== Segment start ==

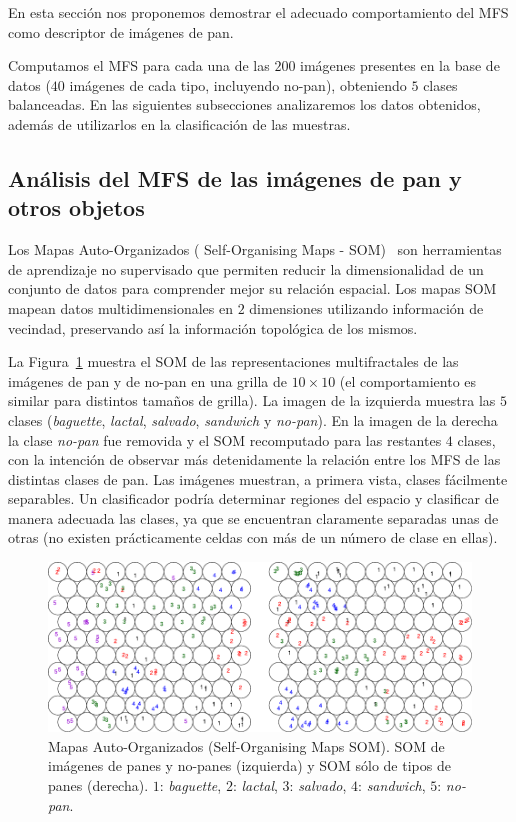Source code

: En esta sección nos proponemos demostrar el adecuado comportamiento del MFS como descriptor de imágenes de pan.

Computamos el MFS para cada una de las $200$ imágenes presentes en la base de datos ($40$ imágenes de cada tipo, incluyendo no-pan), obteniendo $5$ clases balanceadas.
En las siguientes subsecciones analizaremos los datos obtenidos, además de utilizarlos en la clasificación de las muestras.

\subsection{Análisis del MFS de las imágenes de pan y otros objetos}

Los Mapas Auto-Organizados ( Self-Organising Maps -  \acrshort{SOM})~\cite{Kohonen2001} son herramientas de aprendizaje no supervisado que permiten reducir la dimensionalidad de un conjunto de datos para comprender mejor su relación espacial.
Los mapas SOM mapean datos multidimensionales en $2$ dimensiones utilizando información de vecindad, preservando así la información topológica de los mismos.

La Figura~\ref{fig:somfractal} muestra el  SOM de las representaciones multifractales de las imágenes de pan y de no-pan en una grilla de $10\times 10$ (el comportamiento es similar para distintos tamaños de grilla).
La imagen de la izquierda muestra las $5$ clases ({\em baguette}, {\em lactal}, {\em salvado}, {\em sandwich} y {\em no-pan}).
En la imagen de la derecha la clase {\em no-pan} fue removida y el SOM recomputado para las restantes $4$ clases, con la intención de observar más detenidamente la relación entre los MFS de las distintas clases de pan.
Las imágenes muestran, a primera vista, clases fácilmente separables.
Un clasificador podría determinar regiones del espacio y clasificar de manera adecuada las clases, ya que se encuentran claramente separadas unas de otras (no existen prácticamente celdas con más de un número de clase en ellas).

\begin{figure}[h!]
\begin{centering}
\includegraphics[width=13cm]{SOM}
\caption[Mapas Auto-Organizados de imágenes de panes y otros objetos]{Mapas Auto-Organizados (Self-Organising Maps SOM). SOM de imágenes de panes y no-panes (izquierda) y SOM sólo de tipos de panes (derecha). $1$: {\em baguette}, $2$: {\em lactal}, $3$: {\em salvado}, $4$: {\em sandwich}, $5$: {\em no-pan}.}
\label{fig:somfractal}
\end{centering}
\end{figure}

== Segment end ==
== Segment start ==

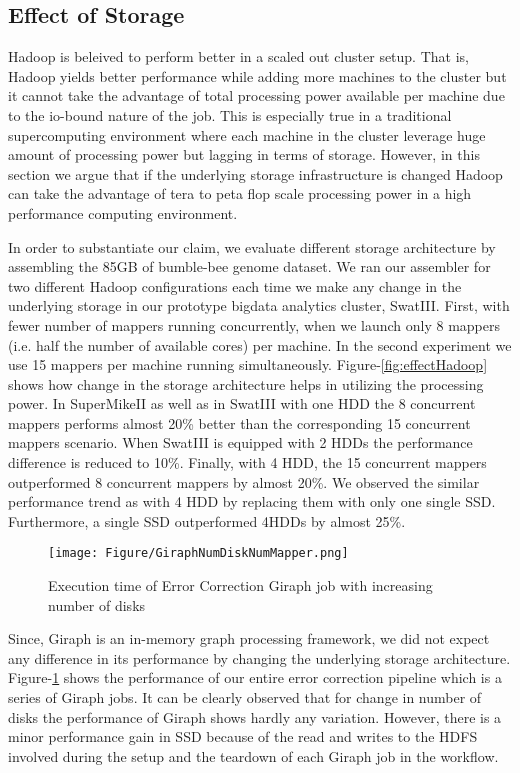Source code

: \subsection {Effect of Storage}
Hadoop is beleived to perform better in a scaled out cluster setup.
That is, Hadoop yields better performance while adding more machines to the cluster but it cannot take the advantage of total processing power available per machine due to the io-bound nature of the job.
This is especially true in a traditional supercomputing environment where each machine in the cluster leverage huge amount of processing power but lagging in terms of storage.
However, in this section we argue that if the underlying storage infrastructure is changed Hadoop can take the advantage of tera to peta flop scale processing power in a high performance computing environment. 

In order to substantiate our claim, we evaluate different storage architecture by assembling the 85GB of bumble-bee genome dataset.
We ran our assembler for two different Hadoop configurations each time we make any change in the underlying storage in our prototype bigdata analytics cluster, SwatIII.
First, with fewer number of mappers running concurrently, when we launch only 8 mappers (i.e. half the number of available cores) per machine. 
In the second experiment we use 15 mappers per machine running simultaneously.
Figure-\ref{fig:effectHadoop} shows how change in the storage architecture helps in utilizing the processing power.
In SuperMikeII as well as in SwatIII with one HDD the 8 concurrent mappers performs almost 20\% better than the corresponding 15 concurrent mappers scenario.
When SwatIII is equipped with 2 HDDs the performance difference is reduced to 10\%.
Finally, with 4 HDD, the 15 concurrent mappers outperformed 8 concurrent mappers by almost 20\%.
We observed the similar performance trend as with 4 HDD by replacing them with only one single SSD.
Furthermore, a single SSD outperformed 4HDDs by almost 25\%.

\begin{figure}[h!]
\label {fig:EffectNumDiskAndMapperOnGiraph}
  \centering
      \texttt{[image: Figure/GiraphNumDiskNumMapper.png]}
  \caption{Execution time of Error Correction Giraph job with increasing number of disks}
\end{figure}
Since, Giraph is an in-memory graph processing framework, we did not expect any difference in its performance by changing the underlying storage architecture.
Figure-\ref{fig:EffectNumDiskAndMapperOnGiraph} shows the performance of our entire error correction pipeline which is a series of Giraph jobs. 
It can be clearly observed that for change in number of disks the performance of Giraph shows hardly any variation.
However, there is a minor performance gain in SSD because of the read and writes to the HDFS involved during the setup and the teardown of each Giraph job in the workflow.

== Segment end ==

- **PROMPT**:
Lines of the material in which the word "setup" occurs are to be copied out.

- **TASK ANSWER**:
Hadoop is beleived to perform better in a scaled out cluster setup.
However, there is a minor performance gain in SSD because of the read and writes to the HDFS involved during the setup and the teardown of each Giraph job in the workflow.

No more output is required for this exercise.